À peine assis sur les gradins du Théâtre Prospero, l’écrivaine Anneleen Van Der Bruggen, auteure fictive née irlandaise, nous envoie un monologue en flamand et disserte de la vie en fumant ses cigarettes. À deux mètres à peine du premier rang, on peut dire que ce premier personnage nous cueille à froid. Der Bruggen finit par avoir pitié de nous et s’essaie à l’anglais, puis au français. Multilingue, la pièce nous fait aussi voyager : Bagdad-Paris-Londres-Anvers-Québec en 1h30. « Warda » est une production belgo-québécoise, née de l’association de l’auteur Sébastien Harrisson et du metteur en scène Michael Delaunoy. Réunissant respectivement le directeur de la salle « Le Rideau de Bruxelles » et celui de la compagnie de théâtre Les Deux Mondes, le duo se montre humble par rapport au travail de longue haleine qu’a été « Warda ». Ils reconnaissent en effet la pièce, son scénario et sa scénographie comme issus d’une création collective, portée par de puissants interprètes.
Foucault avec un air mondain
Le spectacle transpose le spectateur à travers le globe, avec un décor minimaliste et efficace, où chaque personnage est doté d’une identité instable. Le seul centre de gravité semble être Jasmin, un jeune businessman québécois constamment en voyage d’affaire. Traversant la vie avec son air de « shark » et ses costumes Oxford, Jasmin fait la rencontre à Londres de Hadi et de son tapis antique. Dès lors, le mystérieux mot « Warda » poursuit l’homme d’affaires à travers ses voyages. La pièce, cousue de cent fils rouges, va alors s’articuler autour de sa quête, autant familiale que spirituelle. Pour comprendre la puissance humoristique de la pièce, on pourrait citer la présence du double-personnage Lilie-Michel Foucault, étudiante en philosophie à la Sorbonne puis incarnation du philosophe français. Donnant un physique attrayant à l’austère académicien, la pièce va aussi servir de porte-voix à son idée de « l’hétérotopie ». Dans Des espaces autres, Foucault évoquait en ce terme les espaces concrets qui hébergent l’imagination comme le théâtre par exemple.

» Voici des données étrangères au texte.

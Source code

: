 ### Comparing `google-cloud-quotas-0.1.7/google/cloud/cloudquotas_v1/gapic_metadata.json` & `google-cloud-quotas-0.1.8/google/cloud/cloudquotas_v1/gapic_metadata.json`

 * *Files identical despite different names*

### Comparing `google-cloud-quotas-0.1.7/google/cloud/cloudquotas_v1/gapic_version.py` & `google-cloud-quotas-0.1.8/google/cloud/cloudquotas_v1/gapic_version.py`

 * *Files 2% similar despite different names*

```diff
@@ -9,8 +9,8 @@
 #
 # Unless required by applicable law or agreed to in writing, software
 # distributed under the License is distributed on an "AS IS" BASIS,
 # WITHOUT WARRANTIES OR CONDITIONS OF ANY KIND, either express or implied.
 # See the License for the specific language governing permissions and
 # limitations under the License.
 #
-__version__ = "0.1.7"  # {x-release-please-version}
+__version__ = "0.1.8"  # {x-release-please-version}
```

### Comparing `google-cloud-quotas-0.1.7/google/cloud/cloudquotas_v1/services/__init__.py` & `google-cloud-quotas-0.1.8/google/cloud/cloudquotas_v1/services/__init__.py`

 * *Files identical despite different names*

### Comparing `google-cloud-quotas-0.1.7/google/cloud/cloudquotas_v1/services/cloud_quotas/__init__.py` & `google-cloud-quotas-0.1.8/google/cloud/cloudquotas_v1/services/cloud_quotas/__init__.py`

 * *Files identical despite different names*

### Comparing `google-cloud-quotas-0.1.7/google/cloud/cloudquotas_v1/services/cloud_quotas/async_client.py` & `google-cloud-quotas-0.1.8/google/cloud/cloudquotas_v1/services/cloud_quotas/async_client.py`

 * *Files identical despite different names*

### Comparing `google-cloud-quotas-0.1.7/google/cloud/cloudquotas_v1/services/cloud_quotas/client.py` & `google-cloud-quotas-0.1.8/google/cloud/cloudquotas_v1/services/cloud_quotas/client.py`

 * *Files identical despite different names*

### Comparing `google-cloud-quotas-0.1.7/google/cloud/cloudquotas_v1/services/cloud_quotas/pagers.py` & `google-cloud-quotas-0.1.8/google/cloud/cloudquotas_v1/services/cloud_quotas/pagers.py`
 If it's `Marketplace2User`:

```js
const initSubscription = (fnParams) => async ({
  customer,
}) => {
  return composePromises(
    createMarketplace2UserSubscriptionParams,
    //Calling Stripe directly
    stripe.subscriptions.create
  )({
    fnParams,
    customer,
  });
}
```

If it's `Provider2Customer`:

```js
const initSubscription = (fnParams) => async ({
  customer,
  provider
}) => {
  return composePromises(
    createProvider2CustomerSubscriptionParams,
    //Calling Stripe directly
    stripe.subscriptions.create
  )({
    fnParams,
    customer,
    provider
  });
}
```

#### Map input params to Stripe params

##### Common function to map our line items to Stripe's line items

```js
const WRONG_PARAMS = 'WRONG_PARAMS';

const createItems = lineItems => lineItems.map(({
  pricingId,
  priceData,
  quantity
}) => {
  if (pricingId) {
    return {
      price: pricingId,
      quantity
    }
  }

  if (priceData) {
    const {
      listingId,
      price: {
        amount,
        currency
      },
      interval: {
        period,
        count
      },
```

Conte d’enfants, histoire d’adultes
Traitant avec un même humour ravageur les poncifs de Foucault, les tragédies familiales ou le terrorisme —en se rappelant que la pièce avait été écrite en plein contexte des attentats du 13 novembre à Paris et du 22 mars à Bruxelles—, « Warda » ne laisse pas de répit à ses spectateurs. Warda, « rose » en arabe, héroïne de contes babyloniens, motif du tapis qui obsède Jasmin. La création originale de Harrisson et Delaunoy ne se représente qu’une petite vingtaine de soirs au Prospero, on vous la recommande. À priori, c’est le meilleur rapport qualité-prix pour un vol Montréal-Bagdad.